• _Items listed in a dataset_
_ _ _ _ _
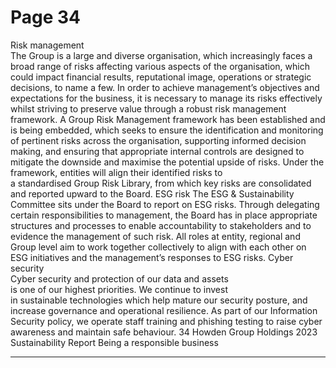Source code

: # Page 34

Risk management    
The Group is a large and diverse organisation, which 
increasingly faces a broad range of risks affecting 
various aspects of the organisation, which could impact 
financial results, reputational image, operations or 
strategic decisions, to name a few. In order to achieve 
management’s objectives and expectations for the 
business, it is necessary to manage its risks effectively 
whilst striving to preserve value through a robust risk 
management framework.
A Group Risk Management framework has been 
established and is being embedded, which seeks to 
ensure the identification and monitoring of pertinent 
risks across the organisation, supporting informed 
decision making, and ensuring that appropriate internal 
controls are designed to mitigate the downside and 
maximise the potential upside of risks. Under the 
framework, entities will align their identified risks to  
a standardised Group Risk Library, from which key risks 
are consolidated and reported upward to the Board.
ESG risk 
The ESG & Sustainability Committee sits under the 
Board to report on ESG risks. Through delegating 
certain responsibilities to management, the Board has 
in place appropriate structures and processes to enable 
accountability to stakeholders and to evidence the 
management of such risk. All roles at entity, regional and 
Group level aim to work together collectively to align with 
each other on ESG initiatives and the management’s 
responses to ESG risks.
Cyber security     
Cyber security and protection of our data and assets  
is one of our highest priorities. We continue to invest  
in sustainable technologies which help mature our 
security posture, and increase governance and 
operational resilience. 
As part of our Information Security policy, we operate 
staff training and phishing testing to raise cyber 
awareness and maintain safe behaviour.
34
 Howden Group Holdings 2023 Sustainability Report 
Being a responsible business


---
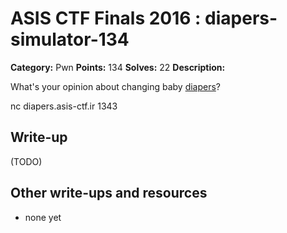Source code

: # ASIS CTF Finals 2016 : diapers-simulator-134

**Category:** Pwn
**Points:** 134
**Solves:** 22
**Description:**

What's your opinion about changing baby [diapers](diapers.txz)?

nc diapers.asis-ctf.ir 1343


## Write-up

(TODO)

## Other write-ups and resources

* none yet
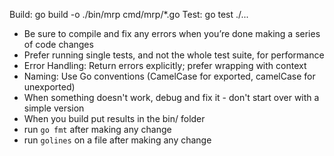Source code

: Build: go build -o ./bin/mrp cmd/mrp/\*.go
Test: go test ./...

- Be sure to compile and fix any errors when you’re done making a series of code changes
- Prefer running single tests, and not the whole test suite, for performance
- Error Handling: Return errors explicitly; prefer wrapping with context
- Naming: Use Go conventions (CamelCase for exported, camelCase for unexported)
- When something doesn't work, debug and fix it - don't start over with a simple version
- When you build put results in the bin/ folder
- run `go fmt` after making any change
- run `golines` on a file after making any change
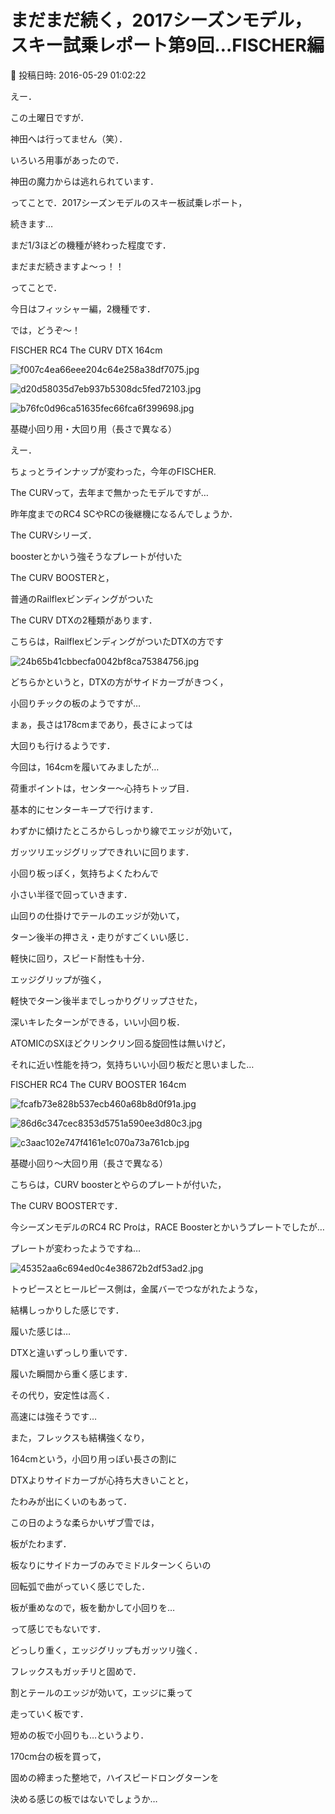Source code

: # まだまだ続く，2017シーズンモデル，スキー試乗レポート第9回…FISCHER編

📅 投稿日時: 2016-05-29 01:02:22

えー．


この土曜日ですが．


神田へは行ってません（笑）．


いろいろ用事があったので．


神田の魔力からは逃れられています．





ってことで．2017シーズンモデルのスキー板試乗レポート，


続きます…


まだ1/3ほどの機種が終わった程度です．


まだまだ続きますよ～っ！！





ってことで．


今日はフィッシャー編，2機種です．





では，どうぞ～！[]()





FISCHER RC4 The CURV DTX 164cm







![f007c4ea66eee204c64e258a38df7075.jpg](images/f007c4ea66eee204c64e258a38df7075.jpg)









![d20d58035d7eb937b5308dc5fed72103.jpg](images/d20d58035d7eb937b5308dc5fed72103.jpg)









![b76fc0d96ca51635fec66fca6f399698.jpg](images/b76fc0d96ca51635fec66fca6f399698.jpg)







基礎小回り用・大回り用（長さで異なる）





えー．


ちょっとラインナップが変わった，今年のFISCHER.


The CURVって，去年まで無かったモデルですが…


昨年度までのRC4 SCやRCの後継機になるんでしょうか．





The CURVシリーズ．


boosterとかいう強そうなプレートが付いた


The CURV BOOSTERと，


普通のRailflexビンディングがついた


The CURV DTXの2種類があります．





こちらは，RailflexビンディングがついたDTXの方です




![24b65b41cbbecfa0042bf8ca75384756.jpg](images/24b65b41cbbecfa0042bf8ca75384756.jpg)




どちらかというと，DTXの方がサイドカーブがきつく，


小回りチックの板のようですが…


まぁ，長さは178cmまであり，長さによっては


大回りも行けるようです．





今回は，164cmを履いてみましたが…


荷重ポイントは，センター～心持ちトップ目．


基本的にセンターキープで行けます．





わずかに傾けたところからしっかり線でエッジが効いて，


ガッツリエッジグリップできれいに回ります．


小回り板っぽく，気持ちよくたわんで


小さい半径で回っていきます．


山回りの仕掛けでテールのエッジが効いて，


ターン後半の押さえ・走りがすごくいい感じ．


軽快に回り，スピード耐性も十分．


エッジグリップが強く，


軽快でターン後半までしっかりグリップさせた，


深いキレたターンができる，いい小回り板．





ATOMICのSXほどクリンクリン回る旋回性は無いけど，


それに近い性能を持つ，気持ちいい小回り板だと思いました…[]()





FISCHER RC4 The CURV BOOSTER 164cm







![fcafb73e828b537ecb460a68b8d0f91a.jpg](images/fcafb73e828b537ecb460a68b8d0f91a.jpg)









![86d6c347cec8353d5751a590ee3d80c3.jpg](images/86d6c347cec8353d5751a590ee3d80c3.jpg)









![c3aac102e747f4161e1c070a73a761cb.jpg](images/c3aac102e747f4161e1c070a73a761cb.jpg)







基礎小回り～大回り用（長さで異なる）





こちらは，CURV boosterとやらのプレートが付いた，


The CURV BOOSTERです．


今シーズンモデルのRC4 RC Proは，RACE Boosterとかいうプレートでしたが…


プレートが変わったようですね…




![45352aa6c694ed0c4e38672b2df53ad2.jpg](images/45352aa6c694ed0c4e38672b2df53ad2.jpg)




トゥピースとヒールピース側は，金属バーでつながれたような，


結構しっかりした感じです．





履いた感じは…


DTXと違いずっしり重いです．


履いた瞬間から重く感じます．





その代り，安定性は高く．


高速には強そうです…


また，フレックスも結構強くなり，


164cmという，小回り用っぽい長さの割に


DTXよりサイドカーブが心持ち大きいことと，


たわみが出にくいのもあって．


この日のような柔らかいザブ雪では，


板がたわまず．


板なりにサイドカーブのみでミドルターンくらいの


回転弧で曲がっていく感じでした．


板が重めなので，板を動かして小回りを…


って感じでもないです．





どっしり重く，エッジグリップもガッツリ強く．


フレックスもガッチリと固めで．


割とテールのエッジが効いて，エッジに乗って


走っていく板です．





短めの板で小回りも…というより．


170cm台の板を買って，


固めの締まった整地で，ハイスピードロングターンを


決める感じの板ではないでしょうか…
_ _ _ _ _
• _Exercise aim_
The records must come back exactly, with their pictures removed.

• _Answer to the problem_
Source code

: # Page 34

Risk management    
The Group is a large and diverse organisation, which 
increasingly faces a broad range of risks affecting 
various aspects of the organisation, which could impact 
financial results, reputational image, operations or 
strategic decisions, to name a few. In order to achieve 
management’s objectives and expectations for the 
business, it is necessary to manage its risks effectively 
whilst striving to preserve value through a robust risk 
management framework.
A Group Risk Management framework has been 
established and is being embedded, which seeks to 
ensure the identification and monitoring of pertinent 
risks across the organisation, supporting informed 
decision making, and ensuring that appropriate internal 
controls are designed to mitigate the downside and 
maximise the potential upside of risks. Under the 
framework, entities will align their identified risks to  
a standardised Group Risk Library, from which key risks 
are consolidated and reported upward to the Board.
ESG risk 
The ESG & Sustainability Committee sits under the 
Board to report on ESG risks. Through delegating 
certain responsibilities to management, the Board has 
in place appropriate structures and processes to enable 
accountability to stakeholders and to evidence the 
management of such risk. All roles at entity, regional and 
Group level aim to work together collectively to align with 
each other on ESG initiatives and the management’s 
responses to ESG risks.
Cyber security     
Cyber security and protection of our data and assets  
is one of our highest priorities. We continue to invest  
in sustainable technologies which help mature our 
security posture, and increase governance and 
operational resilience. 
As part of our Information Security policy, we operate 
staff training and phishing testing to raise cyber 
awareness and maintain safe behaviour.
34
 Howden Group Holdings 2023 Sustainability Report 
Being a responsible business


---
Source code

: # ASIS CTF Finals 2016 : diapers-simulator-134

**Category:** Pwn
**Points:** 134
**Solves:** 22
**Description:**

What's your opinion about changing baby [diapers](diapers.txz)?

nc diapers.asis-ctf.ir 1343


## Write-up

(TODO)

## Other write-ups and resources

* none yet
Source code

: Build: go build -o ./bin/mrp cmd/mrp/\*.go
Test: go test ./...

- Be sure to compile and fix any errors when you’re done making a series of code changes
- Prefer running single tests, and not the whole test suite, for performance
- Error Handling: Return errors explicitly; prefer wrapping with context
- Naming: Use Go conventions (CamelCase for exported, camelCase for unexported)
- When something doesn't work, debug and fix it - don't start over with a simple version
- When you build put results in the bin/ folder
- run `go fmt` after making any change
- run `golines` on a file after making any change
Source code

: # まだまだ続く，2017シーズンモデル，スキー試乗レポート第9回…FISCHER編

📅 投稿日時: 2016-05-29 01:02:22

えー．


この土曜日ですが．


神田へは行ってません（笑）．


いろいろ用事があったので．


神田の魔力からは逃れられています．





ってことで．2017シーズンモデルのスキー板試乗レポート，


続きます…


まだ1/3ほどの機種が終わった程度です．


まだまだ続きますよ～っ！！





ってことで．


今日はフィッシャー編，2機種です．





では，どうぞ～！[]()





FISCHER RC4 The CURV DTX 164cm







![f007c4ea66eee204c64e258a38df7075.jpg](images/f007c4ea66eee204c64e258a38df7075.jpg)









![d20d58035d7eb937b5308dc5fed72103.jpg](images/d20d58035d7eb937b5308dc5fed72103.jpg)









![b76fc0d96ca51635fec66fca6f399698.jpg](images/b76fc0d96ca51635fec66fca6f399698.jpg)







基礎小回り用・大回り用（長さで異なる）





えー．


ちょっとラインナップが変わった，今年のFISCHER.


The CURVって，去年まで無かったモデルですが…


昨年度までのRC4 SCやRCの後継機になるんでしょうか．





The CURVシリーズ．


boosterとかいう強そうなプレートが付いた


The CURV BOOSTERと，


普通のRailflexビンディングがついた


The CURV DTXの2種類があります．





こちらは，RailflexビンディングがついたDTXの方です




![24b65b41cbbecfa0042bf8ca75384756.jpg](images/24b65b41cbbecfa0042bf8ca75384756.jpg)




どちらかというと，DTXの方がサイドカーブがきつく，


小回りチックの板のようですが…


まぁ，長さは178cmまであり，長さによっては


大回りも行けるようです．





今回は，164cmを履いてみましたが…


荷重ポイントは，センター～心持ちトップ目．


基本的にセンターキープで行けます．





わずかに傾けたところからしっかり線でエッジが効いて，


ガッツリエッジグリップできれいに回ります．


小回り板っぽく，気持ちよくたわんで


小さい半径で回っていきます．


山回りの仕掛けでテールのエッジが効いて，


ターン後半の押さえ・走りがすごくいい感じ．


軽快に回り，スピード耐性も十分．


エッジグリップが強く，


軽快でターン後半までしっかりグリップさせた，


深いキレたターンができる，いい小回り板．





ATOMICのSXほどクリンクリン回る旋回性は無いけど，


それに近い性能を持つ，気持ちいい小回り板だと思いました…[]()





FISCHER RC4 The CURV BOOSTER 164cm







![fcafb73e828b537ecb460a68b8d0f91a.jpg](images/fcafb73e828b537ecb460a68b8d0f91a.jpg)









![86d6c347cec8353d5751a590ee3d80c3.jpg](images/86d6c347cec8353d5751a590ee3d80c3.jpg)









![c3aac102e747f4161e1c070a73a761cb.jpg](images/c3aac102e747f4161e1c070a73a761cb.jpg)







基礎小回り～大回り用（長さで異なる）





こちらは，CURV boosterとやらのプレートが付いた，


The CURV BOOSTERです．


今シーズンモデルのRC4 RC Proは，RACE Boosterとかいうプレートでしたが…


プレートが変わったようですね…




![45352aa6c694ed0c4e38672b2df53ad2.jpg](images/45352aa6c694ed0c4e38672b2df53ad2.jpg)




トゥピースとヒールピース側は，金属バーでつながれたような，


結構しっかりした感じです．





履いた感じは…


DTXと違いずっしり重いです．


履いた瞬間から重く感じます．





その代り，安定性は高く．


高速には強そうです…


また，フレックスも結構強くなり，


164cmという，小回り用っぽい長さの割に


DTXよりサイドカーブが心持ち大きいことと，


たわみが出にくいのもあって．


この日のような柔らかいザブ雪では，


板がたわまず．


板なりにサイドカーブのみでミドルターンくらいの


回転弧で曲がっていく感じでした．


板が重めなので，板を動かして小回りを…


って感じでもないです．





どっしり重く，エッジグリップもガッツリ強く．


フレックスもガッチリと固めで．


割とテールのエッジが効いて，エッジに乗って


走っていく板です．





短めの板で小回りも…というより．


170cm台の板を買って，


固めの締まった整地で，ハイスピードロングターンを


決める感じの板ではないでしょうか…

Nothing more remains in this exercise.